WHAT THE TASK REQUIRES: Beginning at the line containing "###### Lifetime Access", repeat each line below exactly up to and including the line containing "## Data type casting". Do not repeat the pictures.

*** Begin section ***

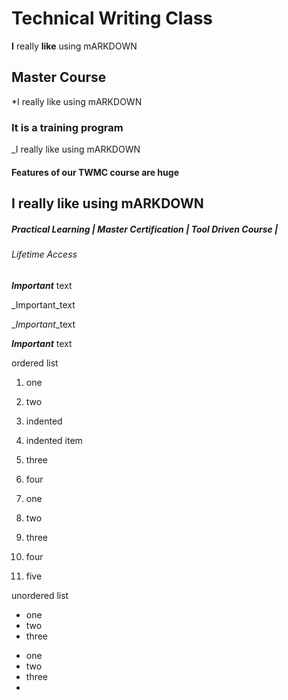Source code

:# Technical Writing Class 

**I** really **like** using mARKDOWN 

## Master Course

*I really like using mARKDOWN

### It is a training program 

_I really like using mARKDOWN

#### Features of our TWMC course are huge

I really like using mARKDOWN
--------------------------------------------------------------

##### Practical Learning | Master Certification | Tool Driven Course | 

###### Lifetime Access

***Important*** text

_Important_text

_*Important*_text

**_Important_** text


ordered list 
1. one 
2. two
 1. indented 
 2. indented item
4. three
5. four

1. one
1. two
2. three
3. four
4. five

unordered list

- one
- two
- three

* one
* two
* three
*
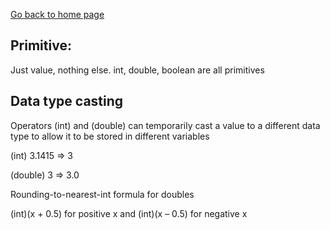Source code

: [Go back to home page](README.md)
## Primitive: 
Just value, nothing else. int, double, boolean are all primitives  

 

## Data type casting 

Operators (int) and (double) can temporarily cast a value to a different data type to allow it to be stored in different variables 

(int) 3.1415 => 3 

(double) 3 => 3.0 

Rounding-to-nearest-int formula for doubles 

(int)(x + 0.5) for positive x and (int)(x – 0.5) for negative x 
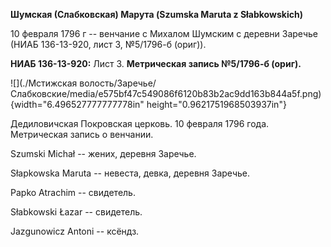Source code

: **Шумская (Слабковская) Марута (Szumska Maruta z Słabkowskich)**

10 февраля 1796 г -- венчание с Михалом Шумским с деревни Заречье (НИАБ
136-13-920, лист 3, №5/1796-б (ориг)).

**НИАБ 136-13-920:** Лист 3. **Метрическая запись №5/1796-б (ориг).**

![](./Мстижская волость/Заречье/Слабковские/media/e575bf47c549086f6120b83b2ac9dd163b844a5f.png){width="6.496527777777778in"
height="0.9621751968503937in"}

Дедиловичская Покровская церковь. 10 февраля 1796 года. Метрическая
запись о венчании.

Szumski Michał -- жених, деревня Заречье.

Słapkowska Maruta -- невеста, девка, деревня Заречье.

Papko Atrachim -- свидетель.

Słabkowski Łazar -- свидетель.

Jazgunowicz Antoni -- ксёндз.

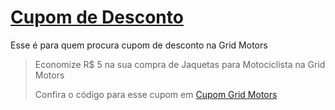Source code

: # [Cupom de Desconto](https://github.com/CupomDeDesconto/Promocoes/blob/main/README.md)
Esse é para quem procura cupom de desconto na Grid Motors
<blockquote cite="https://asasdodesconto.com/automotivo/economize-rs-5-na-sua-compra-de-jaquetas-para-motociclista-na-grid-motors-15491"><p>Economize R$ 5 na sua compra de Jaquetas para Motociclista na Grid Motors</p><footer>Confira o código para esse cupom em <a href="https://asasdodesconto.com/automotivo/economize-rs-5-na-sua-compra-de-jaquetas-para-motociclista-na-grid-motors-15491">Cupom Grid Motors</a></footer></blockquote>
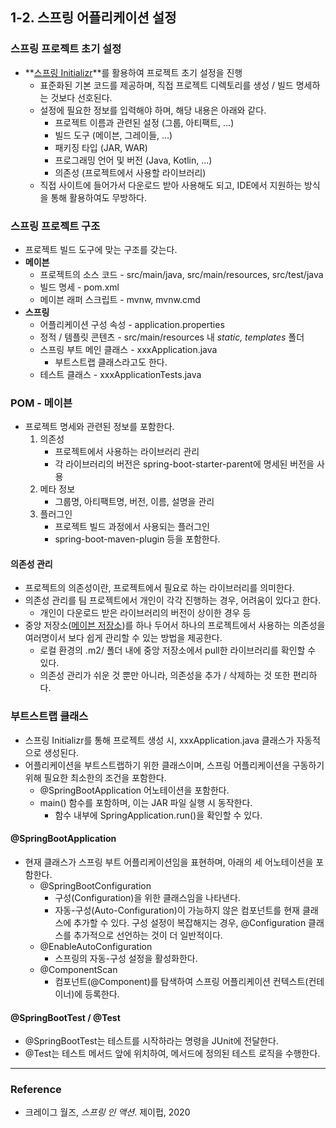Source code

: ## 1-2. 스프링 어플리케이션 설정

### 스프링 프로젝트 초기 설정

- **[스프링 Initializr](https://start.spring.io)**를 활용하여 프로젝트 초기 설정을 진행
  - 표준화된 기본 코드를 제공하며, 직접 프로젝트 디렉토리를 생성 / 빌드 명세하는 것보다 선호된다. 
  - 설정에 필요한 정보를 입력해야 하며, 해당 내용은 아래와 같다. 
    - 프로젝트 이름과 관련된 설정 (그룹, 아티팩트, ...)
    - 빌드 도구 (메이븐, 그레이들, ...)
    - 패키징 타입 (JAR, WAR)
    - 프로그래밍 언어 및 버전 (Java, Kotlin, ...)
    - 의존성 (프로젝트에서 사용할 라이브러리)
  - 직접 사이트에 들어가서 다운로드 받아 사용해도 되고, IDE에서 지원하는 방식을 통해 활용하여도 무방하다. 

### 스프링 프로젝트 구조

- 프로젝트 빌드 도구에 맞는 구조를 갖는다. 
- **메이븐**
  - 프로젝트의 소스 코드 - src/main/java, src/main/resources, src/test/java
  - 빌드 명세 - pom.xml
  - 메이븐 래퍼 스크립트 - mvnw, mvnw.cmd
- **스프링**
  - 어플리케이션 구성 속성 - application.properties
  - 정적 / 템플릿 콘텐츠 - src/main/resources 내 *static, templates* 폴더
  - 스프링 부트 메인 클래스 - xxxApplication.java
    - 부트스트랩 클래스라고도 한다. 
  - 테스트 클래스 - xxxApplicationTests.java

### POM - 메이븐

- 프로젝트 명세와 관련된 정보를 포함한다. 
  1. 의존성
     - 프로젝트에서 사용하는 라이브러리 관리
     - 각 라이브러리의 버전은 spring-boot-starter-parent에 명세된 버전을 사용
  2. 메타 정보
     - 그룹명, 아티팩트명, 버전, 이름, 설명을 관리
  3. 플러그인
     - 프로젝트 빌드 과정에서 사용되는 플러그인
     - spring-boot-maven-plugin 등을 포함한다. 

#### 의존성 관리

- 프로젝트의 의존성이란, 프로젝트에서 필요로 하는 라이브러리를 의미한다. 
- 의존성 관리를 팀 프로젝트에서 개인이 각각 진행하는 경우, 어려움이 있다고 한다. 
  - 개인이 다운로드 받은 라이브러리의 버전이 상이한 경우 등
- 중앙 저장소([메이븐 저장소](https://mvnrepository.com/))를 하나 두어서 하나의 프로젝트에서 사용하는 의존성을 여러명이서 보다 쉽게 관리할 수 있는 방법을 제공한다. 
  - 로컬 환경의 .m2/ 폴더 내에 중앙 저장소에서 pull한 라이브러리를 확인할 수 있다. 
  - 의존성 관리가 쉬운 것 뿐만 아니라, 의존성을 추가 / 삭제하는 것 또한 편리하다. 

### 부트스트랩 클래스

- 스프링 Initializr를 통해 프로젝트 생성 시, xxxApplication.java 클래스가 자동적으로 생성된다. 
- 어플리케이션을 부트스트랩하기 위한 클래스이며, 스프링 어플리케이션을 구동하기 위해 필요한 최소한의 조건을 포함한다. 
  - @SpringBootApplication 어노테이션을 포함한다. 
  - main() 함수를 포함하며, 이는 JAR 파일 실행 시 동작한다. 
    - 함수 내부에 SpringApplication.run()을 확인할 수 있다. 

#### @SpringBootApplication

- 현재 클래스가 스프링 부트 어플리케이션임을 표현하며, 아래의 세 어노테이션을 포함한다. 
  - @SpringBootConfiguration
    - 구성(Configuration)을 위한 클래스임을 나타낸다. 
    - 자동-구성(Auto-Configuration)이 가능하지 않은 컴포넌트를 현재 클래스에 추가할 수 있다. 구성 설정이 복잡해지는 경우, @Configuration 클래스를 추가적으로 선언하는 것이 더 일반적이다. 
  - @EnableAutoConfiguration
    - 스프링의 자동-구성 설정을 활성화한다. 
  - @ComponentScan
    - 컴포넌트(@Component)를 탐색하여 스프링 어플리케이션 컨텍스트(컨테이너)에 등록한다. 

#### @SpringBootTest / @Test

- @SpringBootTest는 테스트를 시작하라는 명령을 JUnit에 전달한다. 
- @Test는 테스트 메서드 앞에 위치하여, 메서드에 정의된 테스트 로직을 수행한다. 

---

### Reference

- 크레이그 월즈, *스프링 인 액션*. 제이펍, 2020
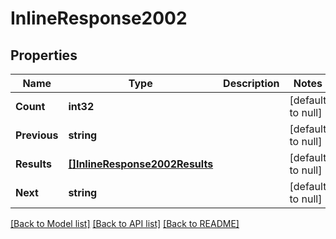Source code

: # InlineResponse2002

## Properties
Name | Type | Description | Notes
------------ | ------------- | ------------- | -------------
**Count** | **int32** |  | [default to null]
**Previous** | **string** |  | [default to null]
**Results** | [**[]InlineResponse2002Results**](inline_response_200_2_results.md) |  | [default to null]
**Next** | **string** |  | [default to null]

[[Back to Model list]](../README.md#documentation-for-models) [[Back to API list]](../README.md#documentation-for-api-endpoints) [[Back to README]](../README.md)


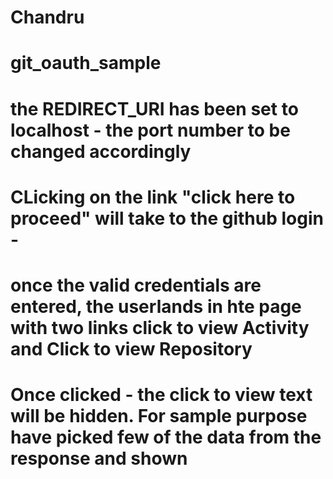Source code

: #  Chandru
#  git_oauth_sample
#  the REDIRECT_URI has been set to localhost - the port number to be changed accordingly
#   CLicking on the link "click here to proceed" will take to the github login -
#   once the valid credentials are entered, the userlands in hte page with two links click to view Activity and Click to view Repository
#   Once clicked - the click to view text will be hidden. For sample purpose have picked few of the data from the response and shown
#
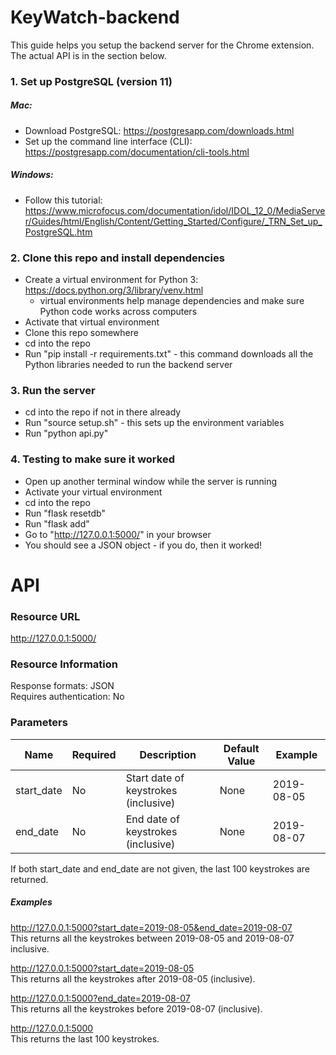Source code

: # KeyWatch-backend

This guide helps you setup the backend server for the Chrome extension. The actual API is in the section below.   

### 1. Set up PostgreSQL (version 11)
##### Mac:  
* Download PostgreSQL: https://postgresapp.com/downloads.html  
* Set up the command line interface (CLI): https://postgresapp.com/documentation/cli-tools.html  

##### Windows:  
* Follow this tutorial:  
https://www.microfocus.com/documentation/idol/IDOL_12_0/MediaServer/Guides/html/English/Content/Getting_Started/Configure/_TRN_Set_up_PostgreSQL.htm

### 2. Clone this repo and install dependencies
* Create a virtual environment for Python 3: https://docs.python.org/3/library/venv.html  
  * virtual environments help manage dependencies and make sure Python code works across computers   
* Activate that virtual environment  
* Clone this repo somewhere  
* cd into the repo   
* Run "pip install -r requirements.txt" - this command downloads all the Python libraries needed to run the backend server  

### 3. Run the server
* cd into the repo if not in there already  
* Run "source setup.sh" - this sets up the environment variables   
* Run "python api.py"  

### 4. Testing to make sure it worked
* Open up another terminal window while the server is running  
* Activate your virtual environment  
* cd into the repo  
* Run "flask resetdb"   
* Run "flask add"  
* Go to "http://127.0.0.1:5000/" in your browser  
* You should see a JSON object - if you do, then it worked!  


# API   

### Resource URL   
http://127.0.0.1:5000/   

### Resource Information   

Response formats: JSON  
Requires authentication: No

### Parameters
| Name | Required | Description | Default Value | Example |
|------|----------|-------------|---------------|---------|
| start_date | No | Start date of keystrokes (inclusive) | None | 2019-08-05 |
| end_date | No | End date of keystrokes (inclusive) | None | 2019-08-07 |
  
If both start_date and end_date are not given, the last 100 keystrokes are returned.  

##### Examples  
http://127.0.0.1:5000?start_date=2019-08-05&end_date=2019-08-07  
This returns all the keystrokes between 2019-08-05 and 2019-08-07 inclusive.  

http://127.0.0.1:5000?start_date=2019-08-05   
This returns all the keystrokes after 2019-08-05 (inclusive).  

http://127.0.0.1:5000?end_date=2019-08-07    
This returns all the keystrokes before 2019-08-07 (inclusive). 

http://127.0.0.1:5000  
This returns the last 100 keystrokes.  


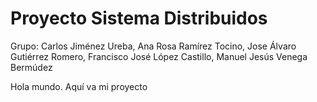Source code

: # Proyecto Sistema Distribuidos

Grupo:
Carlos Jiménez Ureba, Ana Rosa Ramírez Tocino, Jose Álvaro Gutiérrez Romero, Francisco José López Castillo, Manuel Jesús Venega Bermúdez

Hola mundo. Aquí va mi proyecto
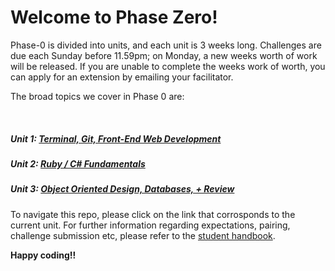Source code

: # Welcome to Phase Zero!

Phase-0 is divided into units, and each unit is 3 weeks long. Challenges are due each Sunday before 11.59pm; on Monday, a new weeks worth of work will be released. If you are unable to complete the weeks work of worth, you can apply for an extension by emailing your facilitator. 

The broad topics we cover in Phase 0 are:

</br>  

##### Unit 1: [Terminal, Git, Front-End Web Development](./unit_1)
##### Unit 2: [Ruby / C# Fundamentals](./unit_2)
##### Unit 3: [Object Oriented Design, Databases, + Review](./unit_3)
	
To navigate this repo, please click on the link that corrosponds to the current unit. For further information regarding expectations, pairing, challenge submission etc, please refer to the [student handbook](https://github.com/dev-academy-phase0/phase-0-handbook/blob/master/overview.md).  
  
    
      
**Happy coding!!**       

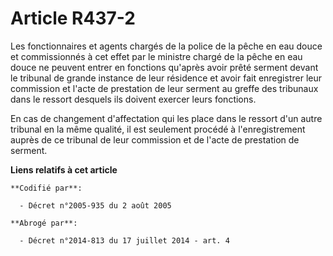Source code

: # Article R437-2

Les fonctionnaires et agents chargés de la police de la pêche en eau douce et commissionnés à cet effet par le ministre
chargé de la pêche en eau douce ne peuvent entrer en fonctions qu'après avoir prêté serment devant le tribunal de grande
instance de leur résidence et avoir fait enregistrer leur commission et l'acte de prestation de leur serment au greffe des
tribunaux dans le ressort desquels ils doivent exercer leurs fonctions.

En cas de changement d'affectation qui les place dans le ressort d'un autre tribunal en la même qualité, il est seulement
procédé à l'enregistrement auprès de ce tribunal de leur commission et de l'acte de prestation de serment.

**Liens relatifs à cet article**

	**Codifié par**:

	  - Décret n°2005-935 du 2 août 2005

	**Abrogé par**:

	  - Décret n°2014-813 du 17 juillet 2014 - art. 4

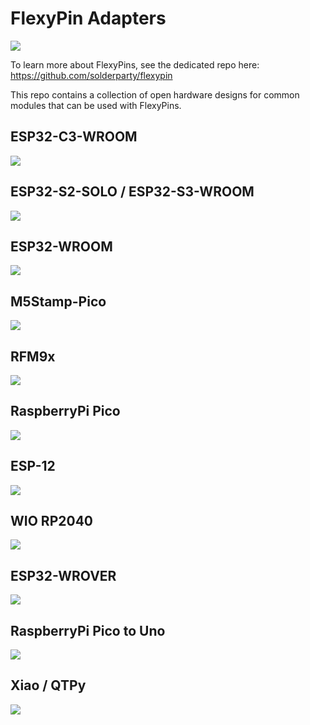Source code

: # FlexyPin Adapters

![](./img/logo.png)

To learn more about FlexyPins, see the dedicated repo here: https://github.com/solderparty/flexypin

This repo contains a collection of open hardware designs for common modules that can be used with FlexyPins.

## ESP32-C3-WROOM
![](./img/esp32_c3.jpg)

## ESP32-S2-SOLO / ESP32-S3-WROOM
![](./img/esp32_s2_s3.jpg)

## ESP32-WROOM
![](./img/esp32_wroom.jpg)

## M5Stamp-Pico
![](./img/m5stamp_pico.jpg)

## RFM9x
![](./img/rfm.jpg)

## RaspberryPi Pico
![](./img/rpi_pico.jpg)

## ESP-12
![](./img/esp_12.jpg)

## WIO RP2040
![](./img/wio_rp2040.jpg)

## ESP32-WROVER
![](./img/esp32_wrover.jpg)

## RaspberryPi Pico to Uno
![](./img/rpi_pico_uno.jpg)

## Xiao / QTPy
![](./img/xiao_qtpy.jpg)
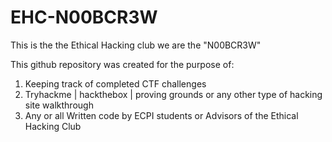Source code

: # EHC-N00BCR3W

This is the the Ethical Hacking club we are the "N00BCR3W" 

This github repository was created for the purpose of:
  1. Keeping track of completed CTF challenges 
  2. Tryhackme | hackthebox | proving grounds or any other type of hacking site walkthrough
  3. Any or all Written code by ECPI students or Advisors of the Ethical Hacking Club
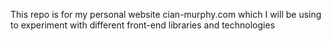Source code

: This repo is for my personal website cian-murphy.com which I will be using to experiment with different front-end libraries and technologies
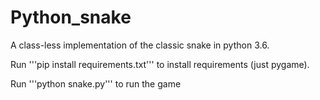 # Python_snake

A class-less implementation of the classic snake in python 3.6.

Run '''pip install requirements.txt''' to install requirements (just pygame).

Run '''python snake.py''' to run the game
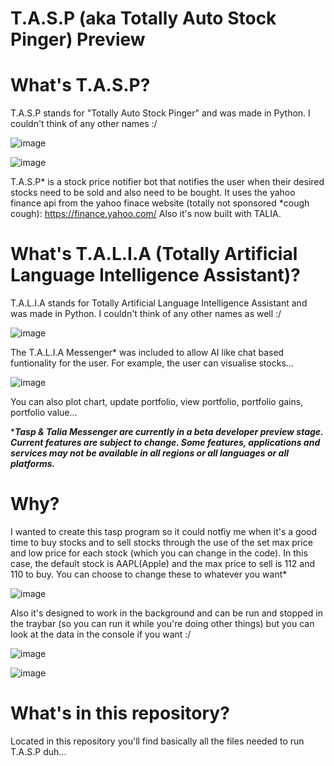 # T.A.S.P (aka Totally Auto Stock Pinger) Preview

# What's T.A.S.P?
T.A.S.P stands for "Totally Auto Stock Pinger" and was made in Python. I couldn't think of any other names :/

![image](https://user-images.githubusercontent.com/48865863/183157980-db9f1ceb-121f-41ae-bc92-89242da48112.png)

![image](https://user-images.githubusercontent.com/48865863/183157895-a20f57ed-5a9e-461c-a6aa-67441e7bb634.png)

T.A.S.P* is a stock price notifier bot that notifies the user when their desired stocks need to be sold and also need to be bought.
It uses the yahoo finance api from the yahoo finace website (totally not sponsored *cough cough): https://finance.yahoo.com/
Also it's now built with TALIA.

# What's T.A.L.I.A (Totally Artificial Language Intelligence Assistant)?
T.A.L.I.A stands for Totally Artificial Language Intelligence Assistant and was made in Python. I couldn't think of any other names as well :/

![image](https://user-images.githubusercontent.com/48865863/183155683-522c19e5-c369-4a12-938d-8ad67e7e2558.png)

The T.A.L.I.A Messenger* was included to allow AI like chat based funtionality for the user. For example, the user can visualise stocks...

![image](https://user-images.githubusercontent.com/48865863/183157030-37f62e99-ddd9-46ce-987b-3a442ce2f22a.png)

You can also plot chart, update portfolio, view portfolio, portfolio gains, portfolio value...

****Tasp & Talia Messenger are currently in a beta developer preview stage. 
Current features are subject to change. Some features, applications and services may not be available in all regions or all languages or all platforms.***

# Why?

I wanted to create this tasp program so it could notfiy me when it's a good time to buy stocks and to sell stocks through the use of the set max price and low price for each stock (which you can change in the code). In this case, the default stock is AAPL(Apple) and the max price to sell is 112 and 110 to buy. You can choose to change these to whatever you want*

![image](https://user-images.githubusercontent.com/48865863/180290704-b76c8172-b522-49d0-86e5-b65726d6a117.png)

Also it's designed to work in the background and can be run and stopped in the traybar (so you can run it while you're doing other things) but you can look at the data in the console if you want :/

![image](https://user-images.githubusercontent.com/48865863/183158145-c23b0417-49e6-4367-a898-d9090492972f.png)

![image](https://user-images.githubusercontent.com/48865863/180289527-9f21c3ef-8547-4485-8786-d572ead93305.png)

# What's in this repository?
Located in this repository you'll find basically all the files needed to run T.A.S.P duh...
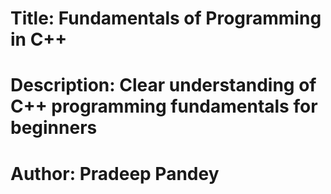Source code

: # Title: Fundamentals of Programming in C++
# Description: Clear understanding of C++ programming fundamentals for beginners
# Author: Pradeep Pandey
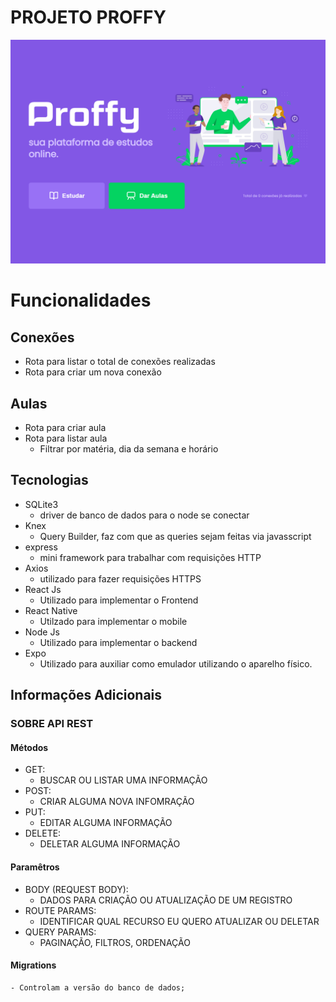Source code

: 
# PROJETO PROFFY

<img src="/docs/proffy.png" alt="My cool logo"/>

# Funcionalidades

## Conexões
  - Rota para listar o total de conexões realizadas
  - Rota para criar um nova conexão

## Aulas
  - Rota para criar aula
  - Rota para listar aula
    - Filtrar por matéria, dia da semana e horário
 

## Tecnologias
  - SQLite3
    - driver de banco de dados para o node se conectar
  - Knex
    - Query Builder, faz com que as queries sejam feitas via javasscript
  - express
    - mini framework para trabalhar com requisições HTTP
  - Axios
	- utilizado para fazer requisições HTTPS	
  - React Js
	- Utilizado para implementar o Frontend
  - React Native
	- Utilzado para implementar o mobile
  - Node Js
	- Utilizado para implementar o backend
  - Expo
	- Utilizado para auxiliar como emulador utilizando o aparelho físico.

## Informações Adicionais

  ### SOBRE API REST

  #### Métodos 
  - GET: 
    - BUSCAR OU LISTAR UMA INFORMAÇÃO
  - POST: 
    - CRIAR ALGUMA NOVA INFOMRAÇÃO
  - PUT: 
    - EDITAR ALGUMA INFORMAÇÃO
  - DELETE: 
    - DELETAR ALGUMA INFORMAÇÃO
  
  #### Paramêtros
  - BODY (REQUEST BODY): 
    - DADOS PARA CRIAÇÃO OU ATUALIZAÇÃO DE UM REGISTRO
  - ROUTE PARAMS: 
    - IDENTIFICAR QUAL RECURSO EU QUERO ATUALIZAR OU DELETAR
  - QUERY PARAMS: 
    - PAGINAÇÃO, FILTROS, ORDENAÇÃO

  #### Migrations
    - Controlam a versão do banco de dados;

*** End section ***

ANSWER BOX:
###### Lifetime Access

***Important*** text

_Important_text

_*Important*_text

**_Important_** text


ordered list 
1. one 
2. two
 1. indented 
 2. indented item
4. three
5. four

1. one
1. two
2. three
3. four
4. five

unordered list

- one
- two
- three

* one
* two
* three
*
Source code

: [Go back to home page](README.md)
## Primitive: 
Just value, nothing else. int, double, boolean are all primitives  

 

## Data type casting 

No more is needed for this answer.